Dentre todos os temas abordados na disciplina, e que serão úteis para o meu projeto de mestrado, o tema Modelos Lineares Generalizados (GLMs) é bastante importante porque a análise dos meus dados será feita pelos GLMs.

Nosso conhecimento e entendimento acerca de qualquer sistema real são sempre incompletos, por isso a importância dos modelos. Um modelo é qualquer representação simplificada de um sistema real, e a modelagem matemática vem sendo bastante utilizada para prever o comportamento desse sistema (Grimm e Railsback 2005). O uso de modelos matemáticos permite: (1) definir problemas, (2) fazer previsões e (3) melhor compreensão sobre como as variáveis desse sistema se relacionam (Grimm e Railsback 2005). Os modelos matemáticos podem ser: determinísticos ou probabilísticos. Nos modelos determinísticos os resultados são definidos e possíveis efeitos de outras variáveis são desprezíveis, por outro lado, nos modelos probabilísticos, ou estatísticos, há variabilidade nos resultados por causa de fatores aleatórios desconhecidos (Lindsey 2007). Há anos ecólogos vêm utilizando a abordagem de modelos estatísticos em seus estudos.
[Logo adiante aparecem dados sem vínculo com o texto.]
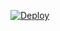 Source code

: [![Deploy](https://www.herokucdn.com/deploy/button.svg)](https://heroku.com/deploy?template=https://github.com/yddde/musictelethon)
Todo modelo estatístico é descrito pela relação entre uma componente aleatória (variável resposta) e os componentes sistemático (variável preditora sob um parâmetro) e residual (erro experimental). O modelo clássico de regressão, chamado modelo normal linear, é mais simples e bastante utilizado em análises de dados. Na equação desse modelo: Y= βX + ɛ, o valor observado da variável resposta (Y) é modelado como uma função linear da variável preditora (X), sob um parâmetro (β) a ser estimado, e ɛ é uma variável aleatória, seguindo uma distribuição normal, µ=0 e σ=1 (Olsson 2002). No entanto, para muitas situações práticas, as suposições de normalidade e linearidade fogem bastante dos dados reais (Bolker 2008). Com isso, novas técnicas estatísticas para os modelos de regressão foram surgindo, como as seguintes classes de modelos: modelos de regressão não linear e modelos lineares generalizados (Bolker 2008).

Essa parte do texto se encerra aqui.